At around 4:20 a.m. ET, the yield on the benchmark 10-year Treasury was down by around three basis points to 3.8367%. The 2-year Treasury yield was last at 4.3677% after declining by four basis points.
Yields and prices have an inverted relationship. One basis point is equivalent to 0.01%.
Traders looked ahead to the latest PPI figures which are due later in the day.
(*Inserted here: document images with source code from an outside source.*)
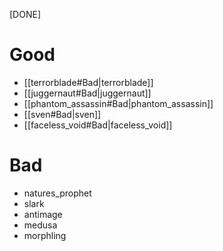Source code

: [DONE]
# Good
- [[terrorblade#Bad|terrorblade]]
- [[juggernaut#Bad|juggernaut]]
- [[phantom_assassin#Bad|phantom_assassin]]
- [[sven#Bad|sven]]
- [[faceless_void#Bad|faceless_void]]
# Bad
- natures_prophet
- slark
- antimage
- medusa
- morphling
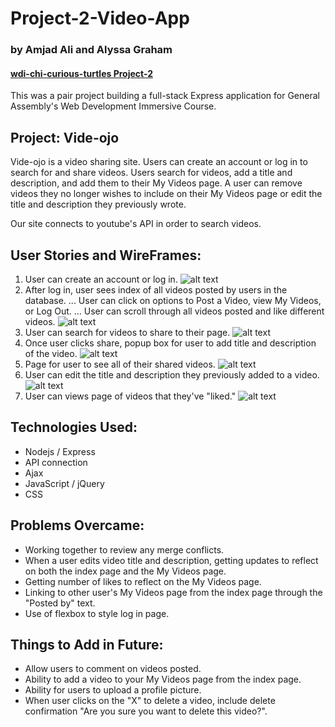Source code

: # Project-2-Video-App
### by Amjad Ali and Alyssa Graham
#### [wdi-chi-curious-turtles Project-2](https://github.com/ga-chicago/Project-2/)

This was a pair project building a full-stack Express application for General Assembly's Web Development Immersive Course.

## Project: Vide-ojo
Vide-ojo is a video sharing site. Users can create an account or log in to search for and share videos. Users search for videos, add a title and description, and add them to their My Videos page. A user can remove videos they no longer wishes to include on their My Videos page or edit the title and description they previously wrote.

Our site connects to youtube's API in order to search videos.

## User Stories and WireFrames:

1. User can create an account or log in.
![alt text](public/wireframes/1-LogInPage.png)
2. After log in, user sees index of all videos posted by users in the database.
... User can click on options to Post a Video, view My Videos, or Log Out.
... User can scroll through all videos posted and like different videos.
![alt text](public/wireframes/2-IndexPage.png)
3. User can search for videos to share to their page. 
![alt text](public/wireframes/3-SearchPage.png)
4. Once user clicks share, popup box for user to add title and description of the video.
![alt text](public/wireframes/4-SearchPage2.png)
5. Page for user to see all of their shared videos.
![alt text](public/wireframes/5-UserShowPage.png)
6. User can edit the title and description they previously added to a video.
![alt text](public/wireframes/6-EditPage.png)
7. User can views page of videos that they've "liked."
![alt text](public/wireframes/7-MyLikedVideos.png)



## Technologies Used:
- Nodejs / Express
- API connection
- Ajax
- JavaScript / jQuery
- CSS

## Problems Overcame:
- Working together to review any merge conflicts.
- When a user edits video title and description, getting updates to reflect on both the index page and the My Videos page.
- Getting number of likes to reflect on the My Videos page.
- Linking to other user's My Videos page from the index page through the "Posted by" text.
- Use of flexbox to style log in page.

## Things to Add in Future:
- Allow users to comment on videos posted.
- Ability to add a video to your My Videos page from the index page.
- Ability for users to upload a profile picture.
- When user clicks on the "X" to delete a video, include delete confirmation "Are you sure you want to delete this video?".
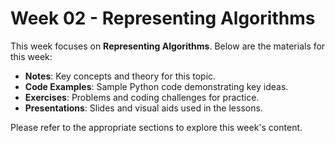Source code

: 
# Week 02 - Representing Algorithms

This week focuses on **Representing Algorithms**. Below are the materials for this week:

- **Notes**: Key concepts and theory for this topic.
- **Code Examples**: Sample Python code demonstrating key ideas.
- **Exercises**: Problems and coding challenges for practice.
- **Presentations**: Slides and visual aids used in the lessons.

Please refer to the appropriate sections to explore this week's content.
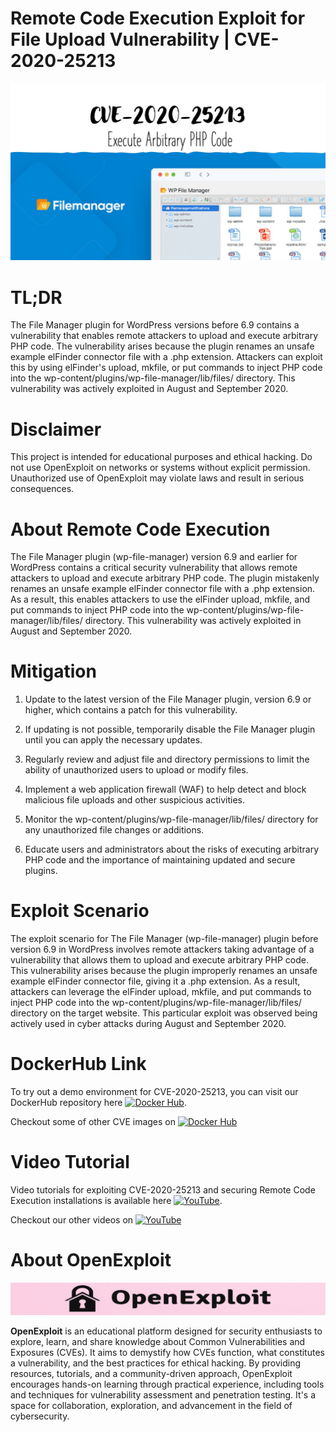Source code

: # Remote Code Execution Exploit for File Upload Vulnerability | CVE-2020-25213
![CVE-2020-25213](https://raw.githubusercontent.com/pawanjswal/pawanjswal.github.io/master/cve-2020-25213/assets/thumbnail.jpg)

# TL;DR
The File Manager plugin for WordPress versions before 6.9 contains a vulnerability that enables remote attackers to upload and execute arbitrary PHP code. The vulnerability arises because the plugin renames an unsafe example elFinder connector file with a .php extension. Attackers can exploit this by using elFinder's upload, mkfile, or put commands to inject PHP code into the wp-content/plugins/wp-file-manager/lib/files/ directory. This vulnerability was actively exploited in August and September 2020.

# Disclaimer
This project is intended for educational purposes and ethical hacking. Do not use OpenExploit on networks or systems without explicit permission. Unauthorized use of OpenExploit may violate laws and result in serious consequences.

# About Remote Code Execution
The File Manager plugin (wp-file-manager) version 6.9 and earlier for WordPress contains a critical security vulnerability that allows remote attackers to upload and execute arbitrary PHP code. The plugin mistakenly renames an unsafe example elFinder connector file with a .php extension. As a result, this enables attackers to use the elFinder upload, mkfile, and put commands to inject PHP code into the wp-content/plugins/wp-file-manager/lib/files/ directory. This vulnerability was actively exploited in August and September 2020.

# Mitigation
1. Update to the latest version of the File Manager plugin, version 6.9 or higher, which contains a patch for this vulnerability.

2. If updating is not possible, temporarily disable the File Manager plugin until you can apply the necessary updates.

3. Regularly review and adjust file and directory permissions to limit the ability of unauthorized users to upload or modify files.

4. Implement a web application firewall (WAF) to help detect and block malicious file uploads and other suspicious activities.

5. Monitor the wp-content/plugins/wp-file-manager/lib/files/ directory for any unauthorized file changes or additions.

6. Educate users and administrators about the risks of executing arbitrary PHP code and the importance of maintaining updated and secure plugins.

# Exploit Scenario
The exploit scenario for The File Manager (wp-file-manager) plugin before version 6.9 in WordPress involves remote attackers taking advantage of a vulnerability that allows them to upload and execute arbitrary PHP code. This vulnerability arises because the plugin improperly renames an unsafe example elFinder connector file, giving it a .php extension. As a result, attackers can leverage the elFinder upload, mkfile, and put commands to inject PHP code into the wp-content/plugins/wp-file-manager/lib/files/ directory on the target website. This particular exploit was observed being actively used in cyber attacks during August and September 2020.

# DockerHub Link
To try out a demo environment for CVE-2020-25213, you can visit our DockerHub repository here [![Docker Hub](https://img.shields.io/badge/Docker_Hub-2496ED?style=flat-square&logo=docker&logoColor=white)](https://hub.docker.com/r/pawanjswal/cve-2020-25213).

Checkout some of other CVE images on [![Docker Hub](https://img.shields.io/badge/Docker_Hub-2496ED?style=flat-square&logo=docker&logoColor=white)](https://hub.docker.com/u/pawanjswal)

# Video Tutorial
Video tutorials for exploiting CVE-2020-25213 and securing Remote Code Execution installations is available here [![YouTube](https://img.shields.io/badge/YouTube-FF0000?style=flat-square&logo=youtube&logoColor=white)](https://www.youtube.com/watch?v=cve-2020-25213). 

Checkout our other videos on [![YouTube](https://img.shields.io/badge/YouTube-FF0000?style=flat-square&logo=youtube&logoColor=white)](https://www.youtube.com/@OpenExploit)

# About OpenExploit
![OpenExploit](https://raw.githubusercontent.com/pawanjswal/pawanjswal.github.io/refs/heads/master/assets/logo.png)

**OpenExploit** is an educational platform designed for security enthusiasts to explore, learn, and share knowledge about Common Vulnerabilities and Exposures (CVEs). It aims to demystify how CVEs function, what constitutes a vulnerability, and the best practices for ethical hacking. By providing resources, tutorials, and a community-driven approach, OpenExploit encourages hands-on learning through practical experience, including tools and techniques for vulnerability assessment and penetration testing. It's a space for collaboration, exploration, and advancement in the field of cybersecurity.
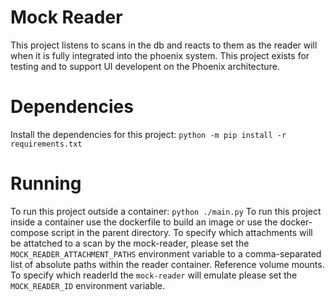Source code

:# Mock Reader

This project listens to scans in the db and reacts to them as the reader will when it is fully integrated into the phoenix system. This project exists for testing and to support UI developent on the Phoenix architecture. 

# Dependencies

Install the dependencies for this project:
`python -m pip install -r requirements.txt`

# Running

To run this project outside a container: `python ./main.py`
To run this project inside a container use the dockerfile to build an image or use the docker-compose script in the parent directory.
To specify which attachments will be attatched to a scan by the mock-reader, please set the `MOCK_READER_ATTACHMENT_PATHS` environment variable to a comma-separated list of absolute paths within the reader container. Reference volume mounts.
To specify which readerId the `mock-reader` will emulate please set the `MOCK_READER_ID` environment variable.

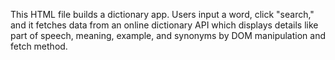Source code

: This HTML file builds a dictionary app. Users input a
word, click "search," and it fetches data from an online
dictionary API which displays details like part of speech,
meaning, example, and synonyms by DOM
manipulation and fetch method.
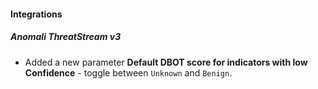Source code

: 
#### Integrations

##### Anomali ThreatStream v3
- Added a new parameter **Default DBOT score for indicators with low Confidence** - toggle between `Unknown` and `Benign`.
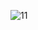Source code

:
![11](https://github.com/Clarivident3/Proyecto-001/assets/145577399/d800dd36-29df-4821-a2ed-c174698d87db)

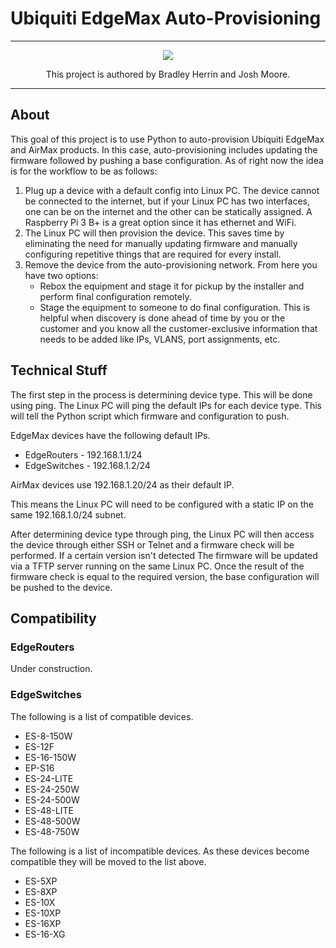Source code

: # Ubiquiti EdgeMax Auto-Provisioning

---

<p align="center">
  <img src="https://bradleyherrin.me/images/BH_Logo_black_small.png" />
</p>
<p align="center"> This project is authored by Bradley Herrin and Josh Moore. </p>

---

## About
This goal of this project is to use Python to auto-provision Ubiquiti EdgeMax and AirMax products. In this case, auto-provisioning includes updating the firmware followed by pushing a base configuration. As of right now the idea is for the workflow to be as follows:

1. Plug up a device with a default config into Linux PC. The device cannot be connected to the internet, but if your Linux PC has two interfaces, one can be on the internet and the other can be statically assigned. A Raspberry Pi 3 B+ is a great option since it has ethernet and WiFi.
2. The Linux PC will then provision the device. This saves time by eliminating the need for manually updating firmware and manually configuring repetitive things that are required for every install.
3. Remove the device from the auto-provisioning network. From here you have two options:
    * Rebox the equipment and stage it for pickup by the installer and perform final configuration remotely.
    * Stage the equipment to someone to do final configuration. This is helpful when discovery is done ahead of time by you or the customer and you know all the customer-exclusive information that needs to be added like IPs, VLANS, port assignments, etc.

## Technical Stuff

The first step in the process is determining device type. This will be done using ping. The Linux PC will ping the default IPs for each device type. This will tell the Python script which firmware and configuration to push.

EdgeMax devices have the following default IPs.
* EdgeRouters - 192.168.1.1/24
* EdgeSwitches - 192.168.1.2/24

AirMax devices use 192.168.1.20/24 as their default IP.

This means the Linux PC will need to be configured with a static IP on the same 192.168.1.0/24 subnet.

After determining device type through ping, the Linux PC will then access the device through either SSH or Telnet and a firmware check will be performed. If a certain version isn't detected The firmware will be updated via a TFTP server running on the same Linux PC. Once the result of the firmware check is equal to the required version, the base configuration will be pushed to the device.

## Compatibility

### EdgeRouters

Under construction.

### EdgeSwitches

The following is a list of compatible devices.
* ES-8-150W
* ES-12F
* ES-16-150W
* EP-S16
* ES-24-LITE
* ES-24-250W
* ES-24-500W
* ES-48-LITE
* ES-48-500W
* ES-48-750W

The following is a list of incompatible devices. As these devices become compatible they will be moved to the list above.
* ES-5XP
* ES-8XP
* ES-10X
* ES-10XP
* ES-16XP
* ES-16-XG
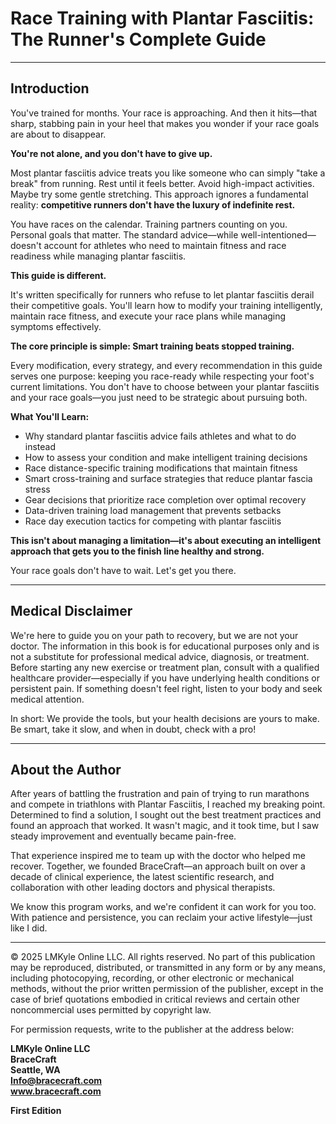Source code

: # Race Training with Plantar Fasciitis: The Runner's Complete Guide

---

## Introduction

You've trained for months. Your race is approaching. And then it hits—that sharp, stabbing pain in your heel that makes you wonder if your race goals are about to disappear.

**You're not alone, and you don't have to give up.**

Most plantar fasciitis advice treats you like someone who can simply "take a break" from running. Rest until it feels better. Avoid high-impact activities. Maybe try some gentle stretching. This approach ignores a fundamental reality: **competitive runners don't have the luxury of indefinite rest.**

You have races on the calendar. Training partners counting on you. Personal goals that matter. The standard advice—while well-intentioned—doesn't account for athletes who need to maintain fitness and race readiness while managing plantar fasciitis.

**This guide is different.**

It's written specifically for runners who refuse to let plantar fasciitis derail their competitive goals. You'll learn how to modify your training intelligently, maintain race fitness, and execute your race plans while managing symptoms effectively.

**The core principle is simple: Smart training beats stopped training.**

Every modification, every strategy, and every recommendation in this guide serves one purpose: keeping you race-ready while respecting your foot's current limitations. You don't have to choose between your plantar fasciitis and your race goals—you just need to be strategic about pursuing both.

**What You'll Learn:**

- Why standard plantar fasciitis advice fails athletes and what to do instead
- How to assess your condition and make intelligent training decisions
- Race distance-specific training modifications that maintain fitness
- Smart cross-training and surface strategies that reduce plantar fascia stress
- Gear decisions that prioritize race completion over optimal recovery
- Data-driven training load management that prevents setbacks
- Race day execution tactics for competing with plantar fasciitis

**This isn't about managing a limitation—it's about executing an intelligent approach that gets you to the finish line healthy and strong.**

Your race goals don't have to wait. Let's get you there.

---

## Medical Disclaimer

We're here to guide you on your path to recovery, but we are not your doctor. The information in this book is for educational purposes only and is not a substitute for professional medical advice, diagnosis, or treatment. Before starting any new exercise or treatment plan, consult with a qualified healthcare provider—especially if you have underlying health conditions or persistent pain. If something doesn't feel right, listen to your body and seek medical attention.

In short: We provide the tools, but your health decisions are yours to make. Be smart, take it slow, and when in doubt, check with a pro!

---

## About the Author

After years of battling the frustration and pain of trying to run marathons and compete in triathlons with Plantar Fasciitis, I reached my breaking point. Determined to find a solution, I sought out the best treatment practices and found an approach that worked. It wasn't magic, and it took time, but I saw steady improvement and eventually became pain-free.

That experience inspired me to team up with the doctor who helped me recover. Together, we founded BraceCraft—an approach built on over a decade of clinical experience, the latest scientific research, and collaboration with other leading doctors and physical therapists.

We know this program works, and we're confident it can work for you too. With patience and persistence, you can reclaim your active lifestyle—just like I did.

---

© 2025 LMKyle Online LLC. All rights reserved. No part of this publication may be reproduced, distributed, or transmitted in any form or by any means, including photocopying, recording, or other electronic or mechanical methods, without the prior written permission of the publisher, except in the case of brief quotations embodied in critical reviews and certain other noncommercial uses permitted by copyright law.

For permission requests, write to the publisher at the address below:

**LMKyle Online LLC**  
**BraceCraft**  
**Seattle, WA**  
**Info@bracecraft.com**  
**www.bracecraft.com**

**First Edition**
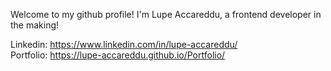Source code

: Welcome to my github profile! I'm Lupe Accareddu, a frontend developer in the making!

Linkedin: https://www.linkedin.com/in/lupe-accareddu/
<br>
Portfolio: https://lupe-accareddu.github.io/Portfolio/
<!---
Lupe-Accareddu/Lupe-Accareddu is a ✨ special ✨ repository because its `README.md` (this file) appears on your GitHub profile.
You can click the Preview link to take a look at your changes.
--->
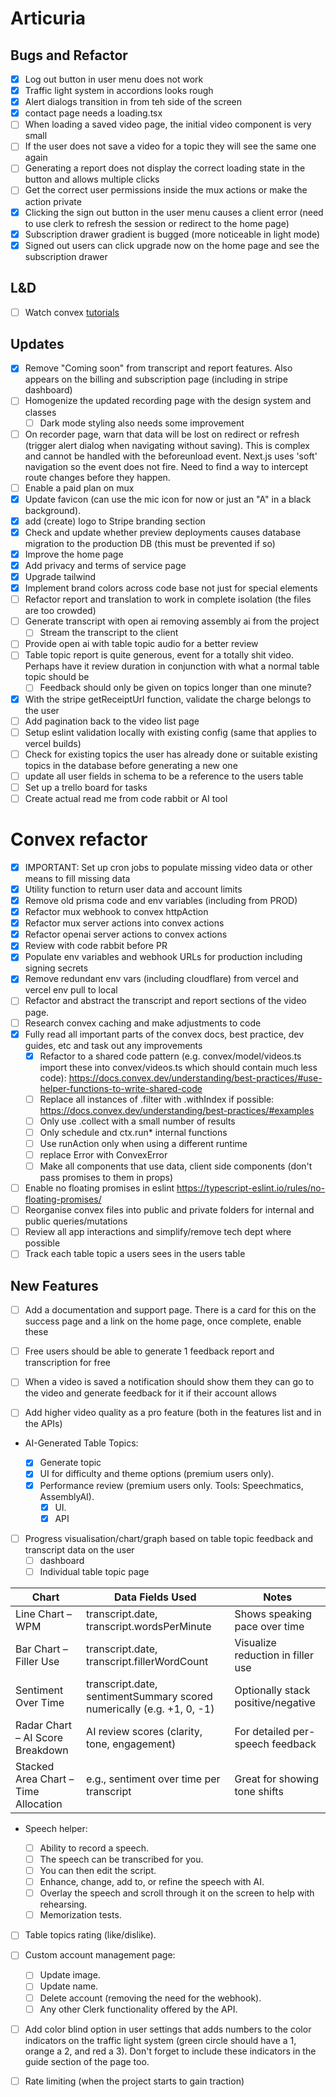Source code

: # Articuria

## Bugs and Refactor

- [x] Log out button in user menu does not work
- [x] Traffic light system in accordions looks rough
- [x] Alert dialogs transition in from teh side of the screen
- [x] contact page needs a loading.tsx
- [ ] When loading a saved video page, the initial video component is very small
- [ ] If the user does not save a video for a topic they will see the same one again
- [ ] Generating a report does not display the correct loading state in the button and allows multiple clicks
- [ ] Get the correct user permissions inside the mux actions or make the action private
- [x] Clicking the sign out button in the user menu causes a client error (need to use clerk to refresh the session or redirect to the home page)
- [x] Subscription drawer gradient is bugged (more noticeable in light mode)
- [x] Signed out users can click upgrade now on the home page and see the subscription drawer

## L&D

- [ ] Watch convex [tutorials](https://docs.convex.dev/tutorial/)

## Updates

- [x] Remove "Coming soon" from transcript and report features. Also appears on the billing and subscription page (including in stripe dashboard)
- [ ] Homogenize the updated recording page with the design system and classes
  - [ ] Dark mode styling also needs some improvement
- [ ] On recorder page, warn that data will be lost on redirect or refresh (trigger alert dialog when navigating without saving). This is complex and cannot be handled with the beforeunload event. Next.js uses 'soft' navigation so the event does not fire. Need to find a way to intercept route changes before they happen.
- [ ] Enable a paid plan on mux
- [x] Update favicon (can use the mic icon for now or just an "A" in a black background).
- [x] add (create) logo to Stripe branding section
- [x] Check and update whether preview deployments causes database migration to the production DB (this must be prevented if so)
- [x] Improve the home page
- [x] Add privacy and terms of service page
- [x] Upgrade tailwind
- [x] Implement brand colors across code base not just for special elements
- [ ] Refactor report and translation to work in complete isolation (the files are too crowded)
- [ ] Generate transcript with open ai removing assembly ai from the project
  - [ ] Stream the transcript to the client
- [ ] Provide open ai with table topic audio for a better review
- [ ] Table topic report is quite generous, event for a totally shit video. Perhaps have it review duration in conjunction with what a normal table topic should be
  - [ ] Feedback should only be given on topics longer than one minute?
- [x] With the stripe getReceiptUrl function, validate the charge belongs to the user
- [ ] Add pagination back to the video list page
- [ ] Setup eslint validation locally with existing config (same that applies to vercel builds)
- [ ] Check for existing topics the user has already done or suitable existing topics in the database before generating a new one
- [ ] update all user fields in schema to be a reference to the users table
- [ ] Set up a trello board for tasks
- [ ] Create actual read me from code rabbit or AI tool

# Convex refactor

- [x] IMPORTANT: Set up cron jobs to populate missing video data or other means to fill missing data
- [x] Utility function to return user data and account limits
- [x] Remove old prisma code and env variables (including from PROD)
- [x] Refactor mux webhook to convex httpAction
- [x] Refactor mux server actions into convex actions
- [x] Refactor openai server actions to convex actions
- [x] Review with code rabbit before PR
- [x] Populate env variables and webhook URLs for production including signing secrets
- [x] Remove redundant env vars (including cloudflare) from vercel and vercel env pull to local
- [ ] Refactor and abstract the transcript and report sections of the video page.
- [ ] Research convex caching and make adjustments to code
- [x] Fully read all important parts of the convex docs, best practice, dev guides, etc and task out any improvements
  - [x] Refactor to a shared code pattern (e.g. convex/model/videos.ts import these into convex/videos.ts which should contain much less code): https://docs.convex.dev/understanding/best-practices/#use-helper-functions-to-write-shared-code
  - [ ] Replace all instances of .filter with .withIndex if possible: https://docs.convex.dev/understanding/best-practices/#examples
  - [ ] Only use .collect with a small number of results
  - [ ] Only schedule and ctx.run\* internal functions
  - [ ] Use runAction only when using a different runtime
  - [ ] replace Error with ConvexError
  - [ ] Make all components that use data, client side components (don't pass promises to them in props)
- [ ] Enable no floating promises in eslint https://typescript-eslint.io/rules/no-floating-promises/
- [ ] Reorganise convex files into public and private folders for internal and public queries/mutations
- [ ] Review all app interactions and simplify/remove tech dept where possible
- [ ] Track each table topic a users sees in the users table

## New Features

- [ ] Add a documentation and support page. There is a card for this on the success page and a link on the home page, once complete, enable these

- [ ] Free users should be able to generate 1 feedback report and transcription for free
- [ ] When a video is saved a notification should show them they can go to the video and generate feedback for it if their account allows

- [ ] Add higher video quality as a pro feature (both in the features list and in the APIs)

- AI-Generated Table Topics:

  - [x] Generate topic
  - [x] UI for difficulty and theme options (premium users only).
  - [x] Performance review (premium users only. Tools: Speechmatics, AssemblyAI).
    - [x] UI.
    - [x] API

- [ ] Progress visualisation/chart/graph based on table topic feedback and transcript data on the user
  - [ ] dashboard
  - [ ] Individual table topic page

| Chart                                | Data Fields Used                                                      | Notes                              |
| ------------------------------------ | --------------------------------------------------------------------- | ---------------------------------- |
| Line Chart – WPM                     | transcript.date, transcript.wordsPerMinute                            | Shows speaking pace over time      |
| Bar Chart – Filler Use               | transcript.date, transcript.fillerWordCount                           | Visualize reduction in filler use  |
| Sentiment Over Time                  | transcript.date, sentimentSummary scored numerically (e.g. +1, 0, -1) | Optionally stack positive/negative |
| Radar Chart – AI Score Breakdown     | AI review scores (clarity, tone, engagement)                          | For detailed per-speech feedback   |
| Stacked Area Chart – Time Allocation | e.g., sentiment over time per transcript                              | Great for showing tone shifts      |

- Speech helper:

  - [ ] Ability to record a speech.
  - [ ] The speech can be transcribed for you.
  - [ ] You can then edit the script.
  - [ ] Enhance, change, add to, or refine the speech with AI.
  - [ ] Overlay the speech and scroll through it on the screen to help with rehearsing.
  - [ ] Memorization tests.

- [ ] Table topics rating (like/dislike).

- [ ] Custom account management page:

  - [ ] Update image.
  - [ ] Update name.
  - [ ] Delete account (removing the need for the webhook).
  - [ ] Any other Clerk functionality offered by the API.

- [ ] Add color blind option in user settings that adds numbers to the color indicators on the traffic light system (green circle should have a 1, orange a 2, and red a 3). Don't forget to include these indicators in the guide section of the page too.

- [ ] Rate limiting (when the project starts to gain traction)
The PPI reflects wholesale inflation by measuring how prices paid to producers for goods and services develop.
Markets are hoping that the data will provide more clarity on whether overall inflation is cooling, after consumer inflation figures released on Thursday hinted at this.
Fed Governor Christopher Waller suggested on Monday that last week’s data was only part of the bigger picture and other data points would have to be considered before drawing any conclusions.
He also indicated that the Fed would consider slowing rate hikes, but a pause to them is not imminent.
Federal Reserve Vice Chair Lael Brainard also hinted at a potential slowdown of rate hikes in remarks made on Monday.
Investors have been following Fed speaker comments closely as uncertainty about the central bank’s future policy and concerns about the pace of rate hikes leading the U.S economy into a recession have continued.